À Beyrouth, la loi sur les anciens loyers, ses conséquences et la manière de la faire évoluer, sont toujours sujets à débat. Celui-ci a repris de la vigueur depuis le drame du quartier de Fassouh le 15 janvier 2012, lorsque, faute d’entretien suffisant, un immeuble s’est effondré dans la région d’Achrafieh, entraînant la mort de 27 personnes. Au-delà des conflits entre propriétaires et locataires, cet enjeu du blocage d’une partie des loyers pose une question : celle de la maîtrise du processus actuel de renouvellement urbain et de la place des populations défavorisées dans une ville qui, en parallèle à sa reconstruction, fait face à un mouvement croissant de gentrification.

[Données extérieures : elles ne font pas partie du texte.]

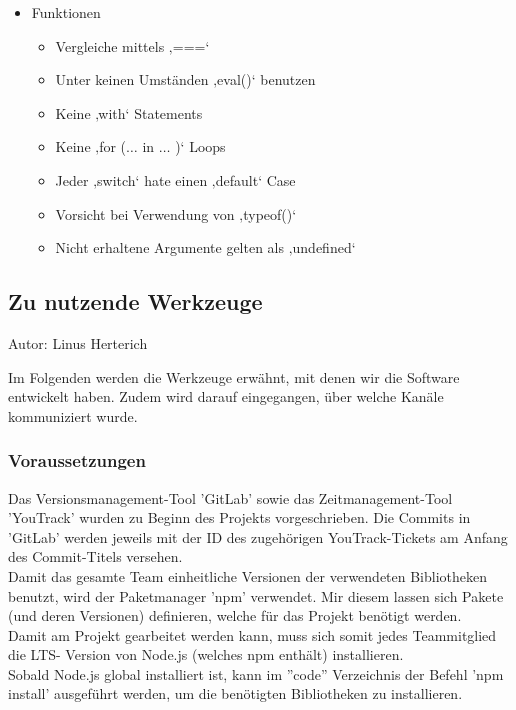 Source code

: \documentclass[twoside]{report}
\begin{document}
\begin{itemize}
	\item Funktionen\par

\begin{itemize}
	\item Vergleiche mittels ‚===‘

	\item Unter keinen Umständen ‚eval()‘ benutzen\par

	\item Keine ‚with‘ Statements\par

	\item Keine ‚for ($ \ldots $  in $ \ldots $ )‘ Loops\par

	\item Jeder ‚switch‘ hate einen ‚default‘ Case\par

	\item Vorsicht bei Verwendung von ‚typeof()‘\par

	\item Nicht erhaltene Argumente gelten als ‚undefined‘
\end{itemize}\par
\end{itemize}


\subsection{Zu nutzende Werkzeuge}
{\small Autor: Linus Herterich}

Im Folgenden werden die Werkzeuge erwähnt, mit denen wir die Software
entwickelt haben. Zudem wird darauf eingegangen, über welche Kanäle kommuniziert
wurde.


\subsubsection{Voraussetzungen}
Das Versionsmanagement-Tool 'GitLab' sowie das Zeitmanagement-Tool 'YouTrack'
wurden zu Beginn des Projekts vorgeschrieben. Die Commits in 'GitLab' werden jeweils mit
der ID des zugehörigen YouTrack-Tickets am Anfang des Commit-Titels versehen.
\\Damit das gesamte Team einheitliche Versionen der verwendeten Bibliotheken benutzt,
wird der Paketmanager 'npm' verwendet. Mir diesem lassen sich Pakete (und deren Versionen) definieren,
welche für das Projekt benötigt werden.
\\ Damit am Projekt gearbeitet werden kann, muss sich somit jedes Teammitglied die LTS-
Version von Node.js (welches npm enthält) installieren.
\\ Sobald Node.js global installiert ist, kann im ''code'' Verzeichnis der Befehl
'npm install' ausgeführt werden, um die benötigten Bibliotheken zu installieren.
\end{document}
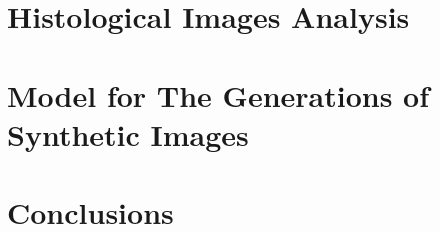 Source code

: \documentclass[12pt,a4paper]{report}
\begin{document}




\tableofcontents{}


\clearpage

\chapter{Histological Images Analysis}
    
    \clearpage
    
    \clearpage
    
    \clearpage

\chapter{Model for The Generations of Synthetic Images}
    
    \clearpage
    
    \clearpage
    
    \clearpage
    
\chapter{Conclusions}
    
    \clearpage


\end{document}
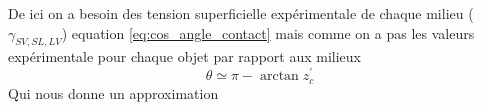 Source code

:         De ici on a besoin des tension superficielle expérimentale de chaque milieu ($\gamma_{SV, SL, LV}$) equation \ref{eq:cos_angle_contact} mais comme on a pas les valeurs expérimentale pour chaque objet par rapport aux milieux 
        \begin{equation}
            \theta \simeq \pi - \arctan z_c^{'}
        \end{equation}
        Qui nous donne un approximation
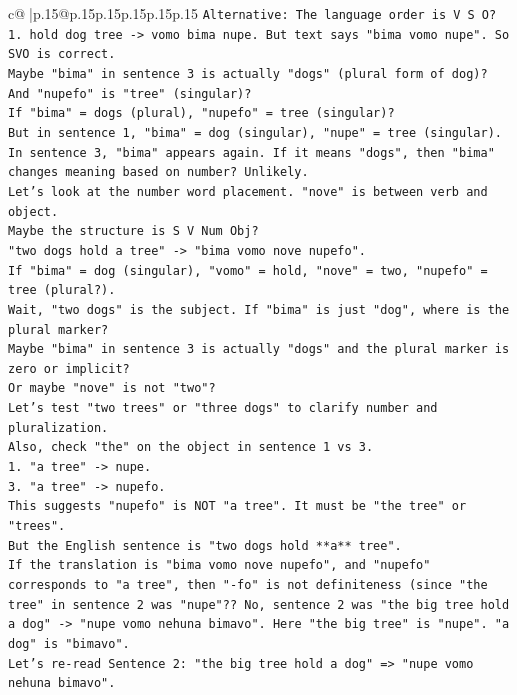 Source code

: \documentclass{article}
\begin{document}
{\begin{supertabular}{c@{$\;$}|p{.15\linewidth}@{}p{.15\linewidth}p{.15\linewidth}p{.15\linewidth}p{.15\linewidth}p{.15\linewidth}}
{{{\texttt{Alternative: The language order is V S O?} \\
\texttt{1. hold dog tree {-}> vomo bima nupe. But text says "bima vomo nupe". So SVO is correct.} \\
\texttt{Maybe "bima" in sentence 3 is actually "dogs" (plural form of dog)? And "nupefo" is "tree" (singular)?} \\
\texttt{If "bima" = dogs (plural), "nupefo" = tree (singular)?} \\
\texttt{But in sentence 1, "bima" = dog (singular), "nupe" = tree (singular).} \\
\texttt{In sentence 3, "bima" appears again. If it means "dogs", then "bima" changes meaning based on number? Unlikely.} \\
\texttt{Let's look at the number word placement. "nove" is between verb and object.} \\
\texttt{Maybe the structure is S V Num Obj?} \\
\texttt{"two dogs hold a tree" {-}> "bima vomo nove nupefo".} \\
\texttt{If "bima" = dog (singular), "vomo" = hold, "nove" = two, "nupefo" = tree (plural?).} \\
\texttt{Wait, "two dogs" is the subject. If "bima" is just "dog", where is the plural marker?} \\
\texttt{Maybe "bima" in sentence 3 is actually "dogs" and the plural marker is zero or implicit?} \\
\texttt{Or maybe "nove" is not "two"?} \\
\texttt{Let's test "two trees" or "three dogs" to clarify number and pluralization.} \\
\texttt{Also, check "the" on the object in sentence 1 vs 3.} \\
\texttt{1. "a tree" {-}> nupe.} \\
\texttt{3. "a tree" {-}> nupefo.} \\
\texttt{This suggests "nupefo" is NOT "a tree". It must be "the tree" or "trees".} \\
\texttt{But the English sentence is "two dogs hold **a** tree".} \\
\texttt{If the translation is "bima vomo nove nupefo", and "nupefo" corresponds to "a tree", then "{-}fo" is not definiteness (since "the tree" in sentence 2 was "nupe"?? No, sentence 2 was "the big tree hold a dog" {-}> "nupe vomo nehuna bimavo". Here "the big tree" is "nupe". "a dog" is "bimavo".} \\
\texttt{Let's re{-}read Sentence 2: "the big tree hold a dog" => "nupe vomo nehuna bimavo".} \\
}}}
\end{supertabular}}
\end{document}
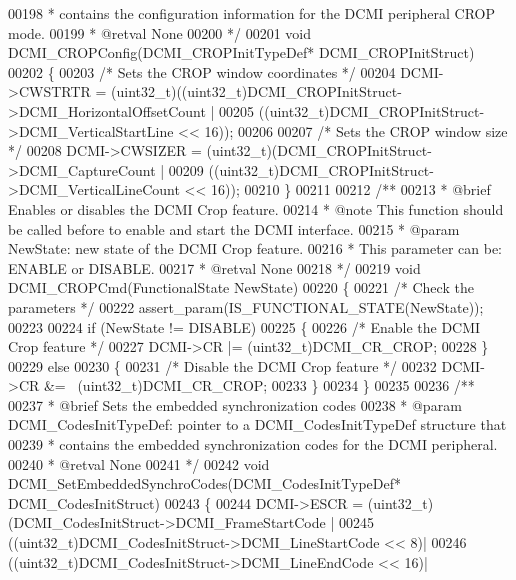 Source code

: \begin{DoxyCode}
00198 \textcolor{comment}{  *         contains the configuration information for the DCMI peripheral CROP mode.}
00199 \textcolor{comment}{  * @retval None}
00200 \textcolor{comment}{  */}
00201 \textcolor{keywordtype}{void} DCMI_CROPConfig(DCMI\_CROPInitTypeDef* DCMI\_CROPInitStruct)
00202 \{
00203   \textcolor{comment}{/* Sets the CROP window coordinates */}
00204   DCMI->CWSTRTR = (uint32\_t)((uint32\_t)DCMI\_CROPInitStruct->DCMI\_HorizontalOffsetCount |
00205                   ((uint32\_t)DCMI\_CROPInitStruct->DCMI\_VerticalStartLine << 16));
00206 
00207   \textcolor{comment}{/* Sets the CROP window size */}
00208   DCMI->CWSIZER = (uint32\_t)(DCMI\_CROPInitStruct->DCMI\_CaptureCount |
00209                   ((uint32\_t)DCMI\_CROPInitStruct->DCMI\_VerticalLineCount << 16));
00210 \}
00211 
00212 \textcolor{comment}{/**}
00213 \textcolor{comment}{  * @brief  Enables or disables the DCMI Crop feature.}
00214 \textcolor{comment}{  * @note   This function should be called before to enable and start the DCMI interface.}
00215 \textcolor{comment}{  * @param  NewState: new state of the DCMI Crop feature. }
00216 \textcolor{comment}{  *          This parameter can be: ENABLE or DISABLE.}
00217 \textcolor{comment}{  * @retval None}
00218 \textcolor{comment}{  */}
00219 \textcolor{keywordtype}{void} DCMI_CROPCmd(FunctionalState NewState)
00220 \{
00221   \textcolor{comment}{/* Check the parameters */}
00222   assert_param(IS\_FUNCTIONAL\_STATE(NewState));
00223 
00224   \textcolor{keywordflow}{if} (NewState != DISABLE)
00225   \{
00226     \textcolor{comment}{/* Enable the DCMI Crop feature */}
00227     DCMI->CR |= (uint32\_t)DCMI_CR_CROP;
00228   \}
00229   \textcolor{keywordflow}{else}
00230   \{
00231     \textcolor{comment}{/* Disable the DCMI Crop feature */}
00232     DCMI->CR &= ~(uint32\_t)DCMI_CR_CROP;
00233   \}
00234 \}
00235 
00236 \textcolor{comment}{/**}
00237 \textcolor{comment}{  * @brief  Sets the embedded synchronization codes}
00238 \textcolor{comment}{  * @param  DCMI\_CodesInitTypeDef: pointer to a DCMI\_CodesInitTypeDef structure that}
00239 \textcolor{comment}{  *         contains the embedded synchronization codes for the DCMI peripheral.}
00240 \textcolor{comment}{  * @retval None}
00241 \textcolor{comment}{  */}
00242 \textcolor{keywordtype}{void} DCMI_SetEmbeddedSynchroCodes(DCMI\_CodesInitTypeDef* DCMI\_CodesInitStruct)
00243 \{
00244   DCMI->ESCR = (uint32\_t)(DCMI\_CodesInitStruct->DCMI\_FrameStartCode |
00245                           ((uint32\_t)DCMI\_CodesInitStruct->DCMI\_LineStartCode << 8)|
00246                           ((uint32\_t)DCMI\_CodesInitStruct->DCMI\_LineEndCode << 16)|

\end{DoxyCode}
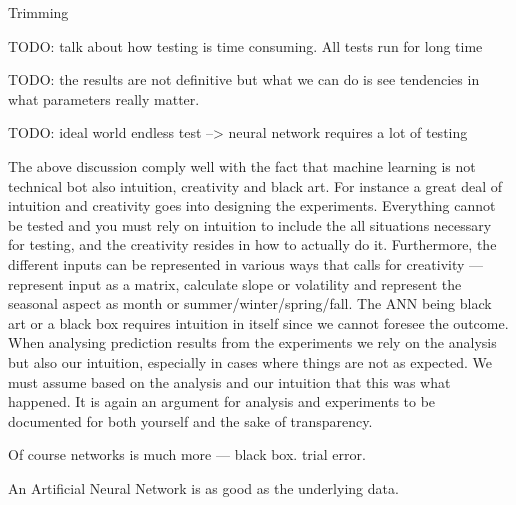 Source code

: 

Trimming


TODO: talk about how testing is time consuming. All tests run for long time

TODO: the results are not definitive but what we can do is see tendencies in what parameters really matter.

TODO: ideal world endless test --> neural network requires a lot of testing

The above discussion comply well with the fact that machine learning is not technical bot also intuition, creativity and black art\cite{18}. For instance a great deal of intuition and creativity goes into designing the experiments. Everything cannot be tested and you must rely on intuition to include the all situations necessary for testing, and the creativity resides in how to actually do it. Furthermore, the different inputs can be represented in various ways that calls for creativity --- represent input as a matrix, calculate slope or volatility and represent the seasonal aspect as month or summer/winter/spring/fall. The ANN being black art or a black box requires intuition in itself since we cannot foresee the outcome. When analysing prediction results from the experiments we rely on the analysis but also our intuition, especially in cases where things are not as expected. We must assume based on the analysis and our intuition that this was what happened. It is again an argument for analysis and experiments to be documented for both yourself and the sake of transparency.








Of course networks is much more --- black box. trial error.



An Artificial Neural Network is as good as the underlying data. 



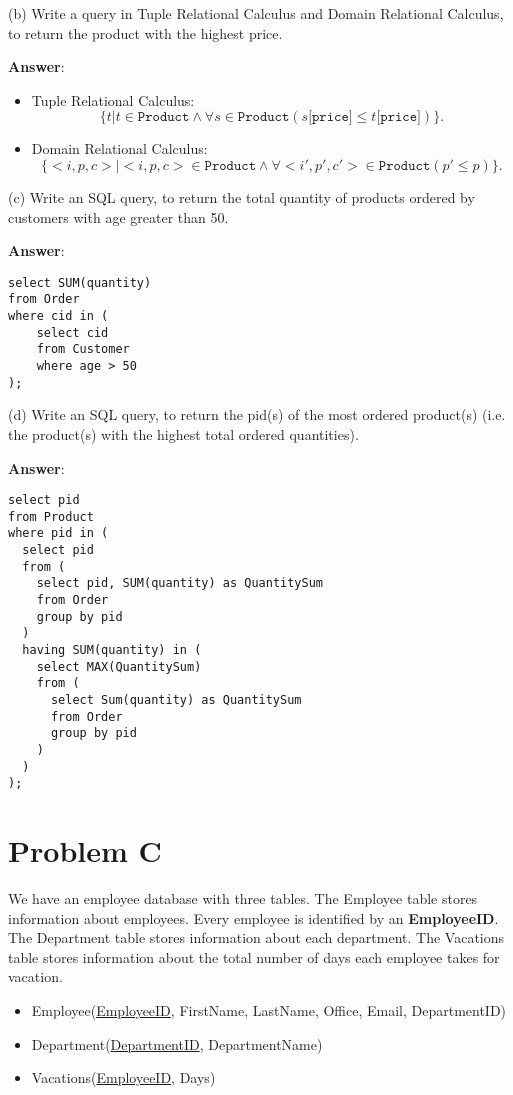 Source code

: \documentclass{article}
\begin{document}
(b) Write a query in Tuple Relational Calculus and Domain Relational Calculus, to return the product with the highest price.

{\bf Answer}: 
\begin{itemize}
\item Tuple Relational Calculus:
$$\{t | t \in \texttt{Product} \wedge \forall s \in \texttt{Product} (s\texttt{[price]} \leq t\texttt{[price]})\}.$$
\item Domain Relational Calculus:
$$\{<i, p, c> | <i, p, c> \in \texttt{Product} \wedge \forall <i', p', c'> \in \texttt{Product} (p' \leq p)\}.$$
\end{itemize}

(c) Write an SQL query, to return the total quantity of products ordered by customers with age greater than 50.

{\bf Answer}:
\begin{verbatim}
select SUM(quantity)
from Order
where cid in (
    select cid
    from Customer
    where age > 50
);
\end{verbatim}

(d) Write an SQL query, to return the pid(s) of the most ordered product(s) (i.e. the product(s) with the highest total ordered quantities).

{\bf Answer}: 
\begin{verbatim}
select pid
from Product
where pid in (
  select pid
  from (
    select pid, SUM(quantity) as QuantitySum
    from Order
    group by pid
  )
  having SUM(quantity) in (
    select MAX(QuantitySum)
    from (
      select Sum(quantity) as QuantitySum
      from Order
      group by pid
    )
  )
);
\end{verbatim}

\section{Problem C}
We have an employee database with three tables. The Employee table stores information about employees. Every employee is identified by an {\bf EmployeeID}. The Department table stores information about each department. The Vacations table stores information about the total number of days each employee takes for vacation.
\begin{itemize}
\item Employee(\underline{EmployeeID}, FirstName, LastName, Office, Email, DepartmentID)
\item Department(\underline{DepartmentID}, DepartmentName)
\item Vacations(\underline{EmployeeID}, Days)
\end{itemize}
\end{document}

Comment comprendre et interpréter ce blocage des loyers : représente-t-il un frein à la gentrification en donnant la possibilité à des ménages modestes de garder leur logement en zone (péri)centrale ou favorise-t-il un renouvellement rapide de l’environnement bâti ?

Hérités d’une première loi promulguée à la fin de la seconde guerre mondiale, les décrets-lois n° 159 et 160 – dits des « anciens loyers » – ont vu le jour en juillet 1992 à la fin de la guerre civile. Ils gèlent pour ainsi dire les contrats de location signés avant cette date, qui ne tiennent donc compte ni de l’inflation, ni de l’évolution des prix du marché, ni de l’effondrement de la Livre libanaise au cours des années de guerre et plus intensément entre septembre 1983 et 1987. Toutefois, ils tiennent compte d’une éventuelle revalorisation des grilles des salaires. Dans le même temps, la loi libéralise les contrats signés après cette date et autorise une révision du loyer tous les trois ans. Outre la possibilité de transmettre le droit d’occupation aux autres membres de la famille, la législation stipule que les anciens contrats ne peuvent être rompus que dans deux cas de figure : la destruction du bâtiment ou l’utilisation du bien par le propriétaire ou un membre de sa famille. Toute rupture des dits contrats entraîne alors une indemnisation des locataires oscillant entre 25 et 50 % du prix du bien, sur décision d’un juge après une longue procédure.

L’une des interrogations majeures est le nombre de ménages bénéficiant au Liban de ce régime privilégié. Aucun chiffre officiel n’existe et les estimations varient du simple au triple, allant de plus de 58 000 contrats pour le magazine Executive, à plus de 170 000 pour le Comité pour les « Droits des locataires » (Cochrane 2012). En l’absence de chiffrage précis, il semble néanmoins que les ménages bénéficiaires se comptent par dizaines de milliers, alors qu’ils ne seraient pas toujours en difficulté économique, loin de là. De plus, l’État libanais lui-même profiterait de cette loi pour la location de plusieurs bâtiments ministériels.

Les « anciens loyers », rempart ou menace pour la mixité sociale ?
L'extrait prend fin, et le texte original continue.